ACTIVITY — Transcribe, exactly and in full, every line from the one including "Jetty的Handler在" to the end of the listing.

** THE DATA follows **

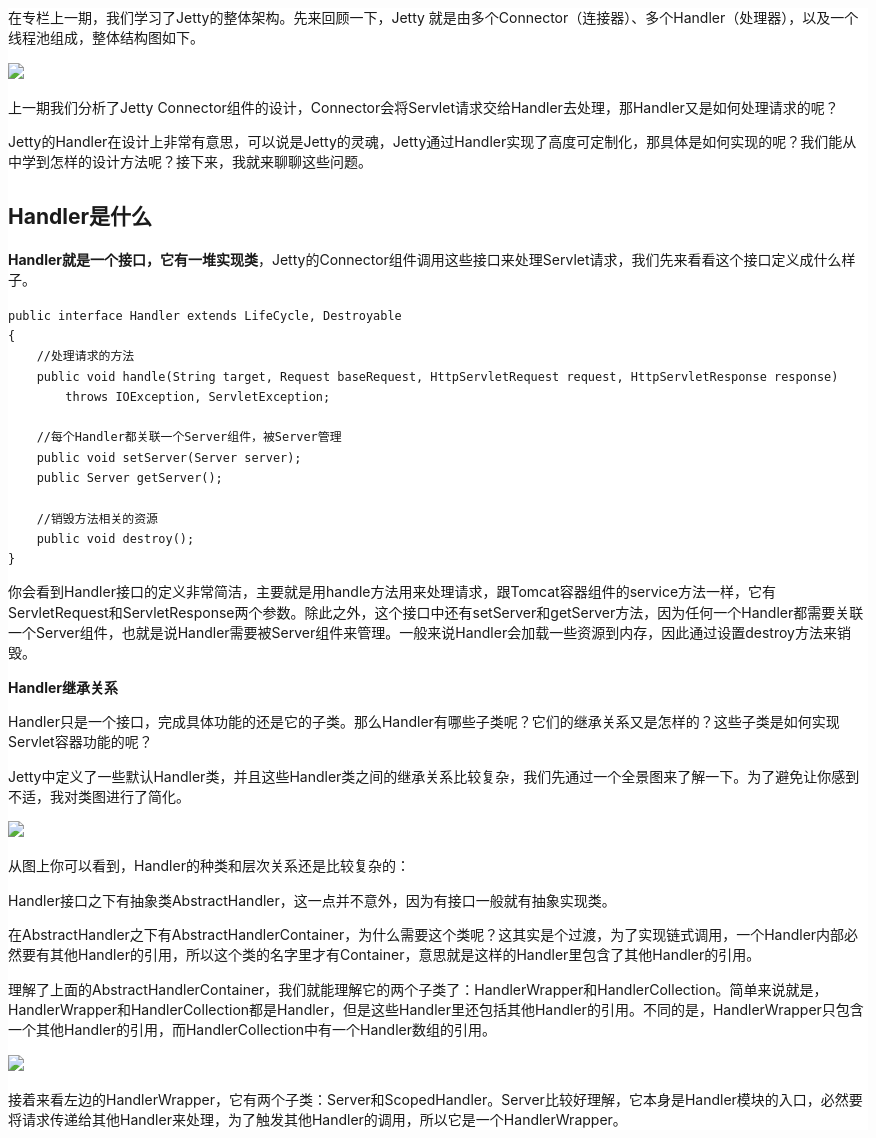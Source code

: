 在专栏上一期，我们学习了Jetty的整体架构。先来回顾一下，Jetty 就是由多个Connector（连接器）、多个Handler（处理器），以及一个线程池组成，整体结构图如下。

![](https://static001.geekbang.org/resource/image/66/6a/66e55e89fd621c0eba6321471da2016a.png?wh=1354%2A714)

上一期我们分析了Jetty Connector组件的设计，Connector会将Servlet请求交给Handler去处理，那Handler又是如何处理请求的呢？

Jetty的Handler在设计上非常有意思，可以说是Jetty的灵魂，Jetty通过Handler实现了高度可定制化，那具体是如何实现的呢？我们能从中学到怎样的设计方法呢？接下来，我就来聊聊这些问题。

## Handler是什么

**Handler就是一个接口，它有一堆实现类**，Jetty的Connector组件调用这些接口来处理Servlet请求，我们先来看看这个接口定义成什么样子。

```
public interface Handler extends LifeCycle, Destroyable
{
    //处理请求的方法
    public void handle(String target, Request baseRequest, HttpServletRequest request, HttpServletResponse response)
        throws IOException, ServletException;
    
    //每个Handler都关联一个Server组件，被Server管理
    public void setServer(Server server);
    public Server getServer();

    //销毁方法相关的资源
    public void destroy();
}
```

你会看到Handler接口的定义非常简洁，主要就是用handle方法用来处理请求，跟Tomcat容器组件的service方法一样，它有ServletRequest和ServletResponse两个参数。除此之外，这个接口中还有setServer和getServer方法，因为任何一个Handler都需要关联一个Server组件，也就是说Handler需要被Server组件来管理。一般来说Handler会加载一些资源到内存，因此通过设置destroy方法来销毁。

**Handler继承关系**

Handler只是一个接口，完成具体功能的还是它的子类。那么Handler有哪些子类呢？它们的继承关系又是怎样的？这些子类是如何实现Servlet容器功能的呢？

Jetty中定义了一些默认Handler类，并且这些Handler类之间的继承关系比较复杂，我们先通过一个全景图来了解一下。为了避免让你感到不适，我对类图进行了简化。

![](https://static001.geekbang.org/resource/image/3a/64/3a7b3fbf16bb79594ec23620507c5c64.png?wh=1145%2A684)

从图上你可以看到，Handler的种类和层次关系还是比较复杂的：

Handler接口之下有抽象类AbstractHandler，这一点并不意外，因为有接口一般就有抽象实现类。

在AbstractHandler之下有AbstractHandlerContainer，为什么需要这个类呢？这其实是个过渡，为了实现链式调用，一个Handler内部必然要有其他Handler的引用，所以这个类的名字里才有Container，意思就是这样的Handler里包含了其他Handler的引用。

理解了上面的AbstractHandlerContainer，我们就能理解它的两个子类了：HandlerWrapper和HandlerCollection。简单来说就是，HandlerWrapper和HandlerCollection都是Handler，但是这些Handler里还包括其他Handler的引用。不同的是，HandlerWrapper只包含一个其他Handler的引用，而HandlerCollection中有一个Handler数组的引用。

![](https://static001.geekbang.org/resource/image/f8/c1/f89a1e88a78a7e6860d69af3572467c1.png?wh=1470%2A544)

接着来看左边的HandlerWrapper，它有两个子类：Server和ScopedHandler。Server比较好理解，它本身是Handler模块的入口，必然要将请求传递给其他Handler来处理，为了触发其他Handler的调用，所以它是一个HandlerWrapper。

** End of THE DATA **

RESULT OF THE EXERCISE —
Jetty的Handler在设计上非常有意思，可以说是Jetty的灵魂，Jetty通过Handler实现了高度可定制化，那具体是如何实现的呢？我们能从中学到怎样的设计方法呢？接下来，我就来聊聊这些问题。

## Handler是什么

**Handler就是一个接口，它有一堆实现类**，Jetty的Connector组件调用这些接口来处理Servlet请求，我们先来看看这个接口定义成什么样子。

```
public interface Handler extends LifeCycle, Destroyable
{
    //处理请求的方法
    public void handle(String target, Request baseRequest, HttpServletRequest request, HttpServletResponse response)
        throws IOException, ServletException;
    
    //每个Handler都关联一个Server组件，被Server管理
    public void setServer(Server server);
    public Server getServer();

    //销毁方法相关的资源
    public void destroy();
}
```

你会看到Handler接口的定义非常简洁，主要就是用handle方法用来处理请求，跟Tomcat容器组件的service方法一样，它有ServletRequest和ServletResponse两个参数。除此之外，这个接口中还有setServer和getServer方法，因为任何一个Handler都需要关联一个Server组件，也就是说Handler需要被Server组件来管理。一般来说Handler会加载一些资源到内存，因此通过设置destroy方法来销毁。

**Handler继承关系**

Handler只是一个接口，完成具体功能的还是它的子类。那么Handler有哪些子类呢？它们的继承关系又是怎样的？这些子类是如何实现Servlet容器功能的呢？

Jetty中定义了一些默认Handler类，并且这些Handler类之间的继承关系比较复杂，我们先通过一个全景图来了解一下。为了避免让你感到不适，我对类图进行了简化。

![](https://static001.geekbang.org/resource/image/3a/64/3a7b3fbf16bb79594ec23620507c5c64.png?wh=1145%2A684)

从图上你可以看到，Handler的种类和层次关系还是比较复杂的：

Handler接口之下有抽象类AbstractHandler，这一点并不意外，因为有接口一般就有抽象实现类。

在AbstractHandler之下有AbstractHandlerContainer，为什么需要这个类呢？这其实是个过渡，为了实现链式调用，一个Handler内部必然要有其他Handler的引用，所以这个类的名字里才有Container，意思就是这样的Handler里包含了其他Handler的引用。

理解了上面的AbstractHandlerContainer，我们就能理解它的两个子类了：HandlerWrapper和HandlerCollection。简单来说就是，HandlerWrapper和HandlerCollection都是Handler，但是这些Handler里还包括其他Handler的引用。不同的是，HandlerWrapper只包含一个其他Handler的引用，而HandlerCollection中有一个Handler数组的引用。

![](https://static001.geekbang.org/resource/image/f8/c1/f89a1e88a78a7e6860d69af3572467c1.png?wh=1470%2A544)

接着来看左边的HandlerWrapper，它有两个子类：Server和ScopedHandler。Server比较好理解，它本身是Handler模块的入口，必然要将请求传递给其他Handler来处理，为了触发其他Handler的调用，所以它是一个HandlerWrapper。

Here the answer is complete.